## [What the task requires]
Retype all the records below exactly as they are, with no image carried over.

*** Data records ***

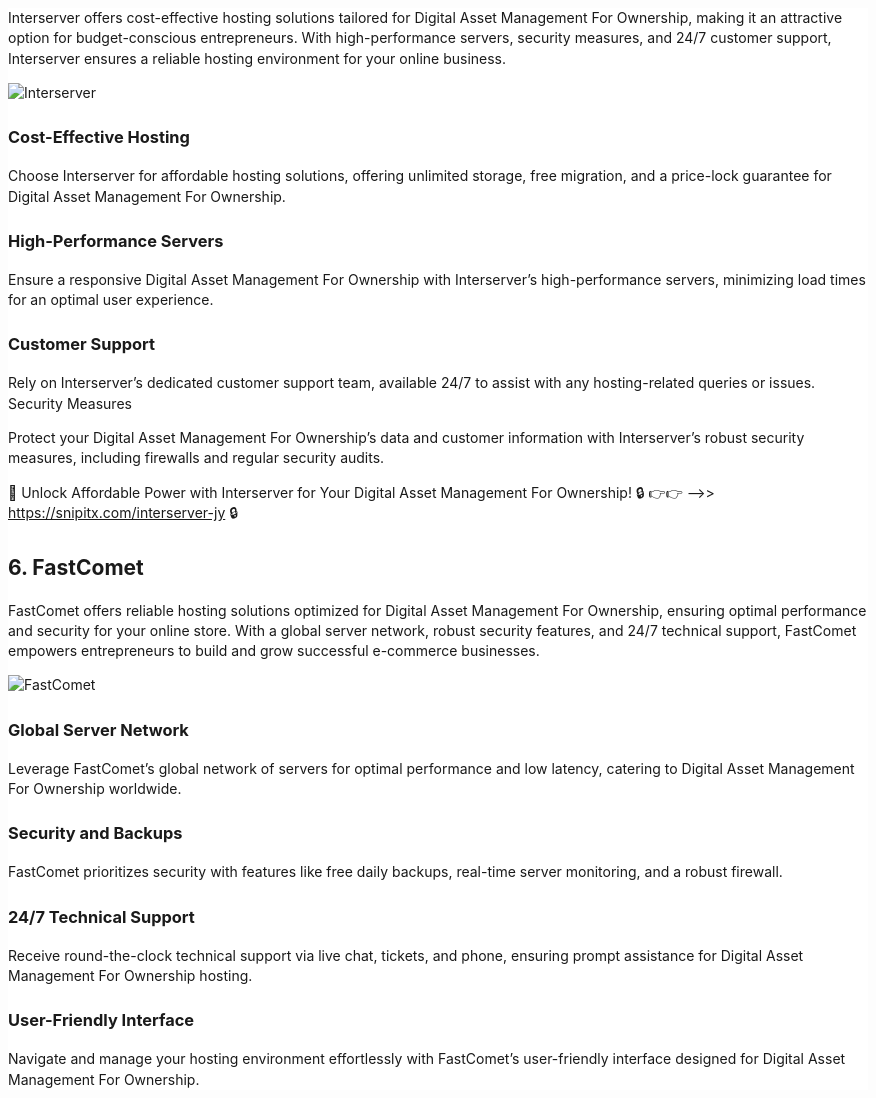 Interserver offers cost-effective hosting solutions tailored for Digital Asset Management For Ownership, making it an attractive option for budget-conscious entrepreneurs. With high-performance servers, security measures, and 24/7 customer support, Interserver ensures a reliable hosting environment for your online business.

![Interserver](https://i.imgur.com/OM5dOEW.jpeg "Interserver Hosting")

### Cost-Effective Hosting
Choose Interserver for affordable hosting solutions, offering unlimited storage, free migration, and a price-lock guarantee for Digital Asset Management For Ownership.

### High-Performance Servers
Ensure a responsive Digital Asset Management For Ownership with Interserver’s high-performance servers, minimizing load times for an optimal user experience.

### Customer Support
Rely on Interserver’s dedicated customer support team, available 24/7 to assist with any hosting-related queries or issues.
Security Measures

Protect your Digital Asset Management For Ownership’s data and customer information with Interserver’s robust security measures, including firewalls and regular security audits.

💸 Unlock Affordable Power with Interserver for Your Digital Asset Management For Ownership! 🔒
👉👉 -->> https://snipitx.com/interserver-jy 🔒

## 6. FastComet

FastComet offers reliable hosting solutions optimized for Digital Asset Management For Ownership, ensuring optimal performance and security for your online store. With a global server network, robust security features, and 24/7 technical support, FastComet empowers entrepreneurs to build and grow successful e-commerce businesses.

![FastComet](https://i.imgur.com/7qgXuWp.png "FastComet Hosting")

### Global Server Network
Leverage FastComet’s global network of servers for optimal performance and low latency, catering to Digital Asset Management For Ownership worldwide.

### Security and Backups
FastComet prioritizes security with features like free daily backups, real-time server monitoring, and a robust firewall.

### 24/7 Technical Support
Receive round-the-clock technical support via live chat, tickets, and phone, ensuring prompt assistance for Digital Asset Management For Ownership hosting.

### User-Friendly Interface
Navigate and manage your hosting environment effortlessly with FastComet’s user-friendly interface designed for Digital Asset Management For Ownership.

*** End of Data records ***

## [Output for this task]
 Interserver offers cost-effective hosting solutions tailored for Digital Asset Management For Ownership, making it an attractive option for budget-conscious entrepreneurs. With high-performance servers, security measures, and 24/7 customer support, Interserver ensures a reliable hosting environment for your online business.

![Interserver](https://i.imgur.com/OM5dOEW.jpeg "Interserver Hosting")

### Cost-Effective Hosting
Choose Interserver for affordable hosting solutions, offering unlimited storage, free migration, and a price-lock guarantee for Digital Asset Management For Ownership.

### High-Performance Servers
Ensure a responsive Digital Asset Management For Ownership with Interserver’s high-performance servers, minimizing load times for an optimal user experience.

### Customer Support
Rely on Interserver’s dedicated customer support team, available 24/7 to assist with any hosting-related queries or issues.
Security Measures

Protect your Digital Asset Management For Ownership’s data and customer information with Interserver’s robust security measures, including firewalls and regular security audits.

💸 Unlock Affordable Power with Interserver for Your Digital Asset Management For Ownership! 🔒
👉👉 -->> https://snipitx.com/interserver-jy 🔒

## 6. FastComet

FastComet offers reliable hosting solutions optimized for Digital Asset Management For Ownership, ensuring optimal performance and security for your online store. With a global server network, robust security features, and 24/7 technical support, FastComet empowers entrepreneurs to build and grow successful e-commerce businesses.

![FastComet](https://i.imgur.com/7qgXuWp.png "FastComet Hosting")

### Global Server Network
Leverage FastComet’s global network of servers for optimal performance and low latency, catering to Digital Asset Management For Ownership worldwide.

### Security and Backups
FastComet prioritizes security with features like free daily backups, real-time server monitoring, and a robust firewall.

### 24/7 Technical Support
Receive round-the-clock technical support via live chat, tickets, and phone, ensuring prompt assistance for Digital Asset Management For Ownership hosting.

### User-Friendly Interface
Navigate and manage your hosting environment effortlessly with FastComet’s user-friendly interface designed for Digital Asset Management For Ownership.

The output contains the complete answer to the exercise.